The government is due to sell-off the last of its stake in Lloyds Banking Group this week, nine years after its bail-out.
Chief executive Antonio Horta-Osorio revealed at the bank’s AGM last week that he expects the UK taxpayer to make a profit of at least £500m on the bail-out.
The government spent an estimated £20.3bn rescuing the group, to take a 43 per cent shareholding.
The stake has been chipped away at in recent months and stood at 0.25 per cent last week.
Meanwhile, Lloyds won some high-profile backing at the end of last week when it emerged that star fund manager Neil Woodford had bought £200m in shares of the bank.
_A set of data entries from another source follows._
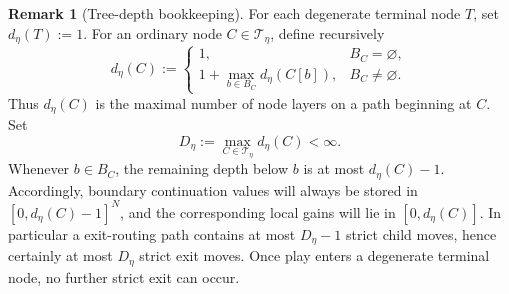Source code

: \documentclass[12pt]{article}
\theoremstyle{definition}
\newtheorem{remark}[theorem]{Remark}
\newcommand{\1}{\mathbf{1}}
\newcommand{\cT}{\mathcal{T}}
\begin{document}
\begin{remark}[Tree-depth bookkeeping]
\label{rem:tree-depth}
For each degenerate terminal node $T$, set $d_\eta(T):=1$. For an ordinary node
$C\in\cT_\eta$, define recursively
\[
d_\eta(C)
:=
\begin{cases}
1, & B_C=\varnothing,\\[0.3em]
1+\max_{b\in B_C} d_\eta(C[b]), & B_C\neq \varnothing.
\end{cases}
\]
Thus $d_\eta(C)$ is the maximal number of node layers on a path beginning at $C$.
Set
\[
D_\eta:=\max_{C\in\cT_\eta} d_\eta(C)<\infty.
\]
Whenever $b\in B_C$, the remaining depth below $b$ is at most $d_\eta(C)-1$.
Accordingly, boundary continuation values will always be stored in
$[0,d_\eta(C)-1]^N$, and the corresponding local gains will lie in
$[0,d_\eta(C)]$. In particular a exit-routing path contains at most
$D_\eta-1$ strict child moves, hence certainly at most $D_\eta$ strict exit moves.
Once play enters a degenerate terminal node, no further strict exit can occur.
\end{remark}
\end{document}
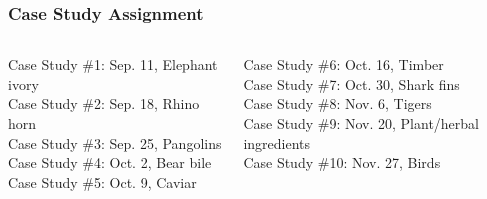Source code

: \documentclass[10pt]{beamer}
\begin{document}
\begin{frame}[t]
\frametitle{Case Study Assignment}
\vspace{0.5cm}

	\begin{columns}
		\begin{column}{0.5\textwidth}
			\textcolor{myblue}{Case Study \#1: Sep. 11, Elephant ivory}\\
			\bigskip
			\textcolor{myblue}{Case Study \#2: Sep. 18, Rhino horn}\\
			\bigskip
			Case Study \#3: Sep. 25, Pangolins\\
			\bigskip
			Case Study \#4: Oct. 2, Bear bile\\
			\bigskip
			Case Study \#5: Oct. 9, Caviar\\
		\end{column}
		
		\begin{column}{0.5\textwidth}
			Case Study \#6: Oct. 16, Timber\\
			\bigskip
			Case Study \#7: Oct. 30, Shark fins\\
			\bigskip
			Case Study \#8: Nov. 6, Tigers\\
			\bigskip
			Case Study \#9: Nov. 20, Plant/herbal ingredients\\
			\bigskip
			Case Study \#10: Nov. 27, Birds\\
		\end{column}
	\end{columns}	
\end{frame}

	
\end{document}
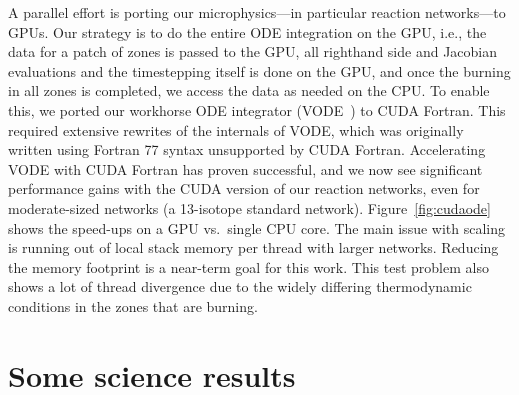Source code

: \documentclass[a4paper]{jpconf}
\begin{document}
A parallel effort is porting our microphysics---in particular
reaction networks---to GPUs.  Our strategy is to do the entire ODE
integration on the GPU, i.e., the data for a patch of zones is passed
to the GPU, all righthand side and Jacobian evaluations and the
timestepping itself is done on the GPU, and once the burning in all
zones is completed, we access the data as needed on the CPU.  To
enable this, we ported our workhorse ODE integrator (VODE~\cite{vode})
to CUDA Fortran. This required extensive rewrites of the internals of
VODE, which was originally written using Fortran 77 syntax unsupported
by CUDA Fortran. Accelerating VODE with CUDA Fortran has proven
successful, and we now see significant performance gains with the CUDA
version of our reaction networks, even for moderate-sized networks (a
13-isotope standard network).  Figure~\ref{fig:cudaode} shows the
speed-ups on a GPU vs.\ single CPU core.  The main issue with scaling
is running out of local stack memory per thread with larger networks.
Reducing the memory footprint is a near-term goal for this work.  This
test problem also shows a lot of thread divergence due to the widely
differing thermodynamic conditions in the zones that are burning.



\section{Some science results}
\end{document}

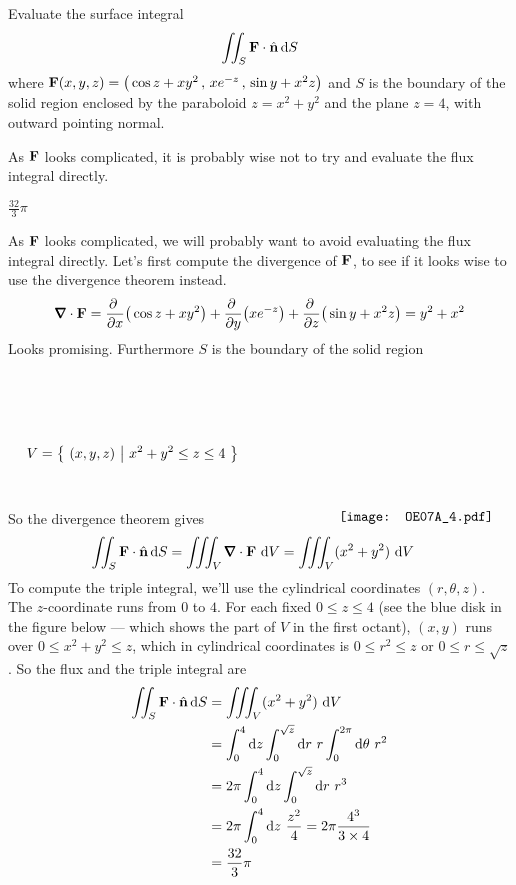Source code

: \begin{question}[M317 2007A] %
Evaluate the surface integral
\begin{equation*}
\iint_S \mathbf{F}\cdot\hat{\mathbf{n}}\,\mathrm{d}S
\end{equation*}
where $\mathbf{F}(x, y, z) = \big(\cos z + xy^2\,,\, xe^{-z}\,,\, \sin y + x^2 z\big)$ 
and $S$ is the boundary of the solid region
enclosed by the paraboloid $z = x^2 + y^2$ and the plane $z = 4$, with outward pointing normal.
\end{question}

\begin{hint} 
As $\mathbf{F}$ looks complicated, it is probably wise not to try and evaluate
the flux integral directly.
\end{hint}

\begin{answer} 
$\frac{32}{3}\pi$
\end{answer}

\begin{solution} 
As $\mathbf{F}$ looks complicated, we will probably want to avoid evaluating
the flux integral directly. Let's first compute the divergence of $\mathbf{F}$,
to see if it looks wise to use the divergence theorem instead.
\begin{align*}
\vnabla\cdot\vF = 
   \pdiff{}{x}\big(\cos z + xy^2\big)
   +\pdiff{}{y}\big(xe^{-z}\big)
   +\pdiff{}{z}\big(\sin y + x^2 z\big)
=y^2+x^2
\end{align*}
Looks promising. Furthermore $S$ is the boundary of the solid region
\begin{equation*}
V=\Set{(x,y,z)}{x^2+y^2\le z\le 4}
\hskip1.0in
\raisebox{-45pt}[65pt][30pt]{\texttt{[image: OE07A\_4.pdf]}}
\end{equation*}
So the divergence theorem gives
\begin{align*}
\dblInt_S \vF \cdot\hn\,\dee{S}
&=\tripInt_V \vnabla\cdot\vF\ \dee{V} 
=\tripInt_V  (x^2+y^2)\ \dee{V} 
\end{align*}
To compute the triple integral, we'll use the cylindrical coordinates $(r,\theta,z)$.
The $z$-coordinate runs from $0$ to $4$. For each fixed $0\le z \le 4$
(see the blue disk in the figure below --- which shows the part of $V$ in the first octant),
$(x,y)$ runs over $0\le x^2+y^2 \le z$, which in cylindrical coordinates
is $0\le r^2\le z$ or $0\le r\le\sqrt{z}$. 
So the flux and the triple integral are
\begin{align*}
\dblInt_S \vF \cdot\hn\,\dee{S}
&=\tripInt_V  (x^2+y^2)\ \dee{V} \\
&=\int_0^4\dee{z}\int_0^{\sqrt{z}}\dee{r}\ r\int_0^{2\pi}\dee{\theta}\   r^2 \\
&=2\pi \int_0^4\dee{z}\int_0^{\sqrt{z}}\dee{r}\ r^3 \\
&=2\pi \int_0^4\dee{z}\ \frac{z^2}{4}
=2\pi \frac{4^3}{3\times 4}\\
&=\frac{32}{3}\pi
\end{align*}


\end{solution}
“The investment in Lloyds bank is a bit of a milestone seeing as Neil Woodford hasn’t held banks in his portfolio since 2003, aside from a very brief flirtation with HSBC in 2014,” said Hargreaves Lansdown senior analyst Laith Khalaf.
“Selling out of banks was one of the big calls Neil Woodford made which protected investors from the worst ravages of the financial crisis, and reaffirmed his reputation as an outstanding fund manager.”
He added: “Of the UK listed big banks, Lloyds has made the most progress, and now looks like a safe stable bank with the potential to pay investors a handsome level of dividends. The bank is heavily plugged into the UK economy though, so any domestic shocks will take their toll.”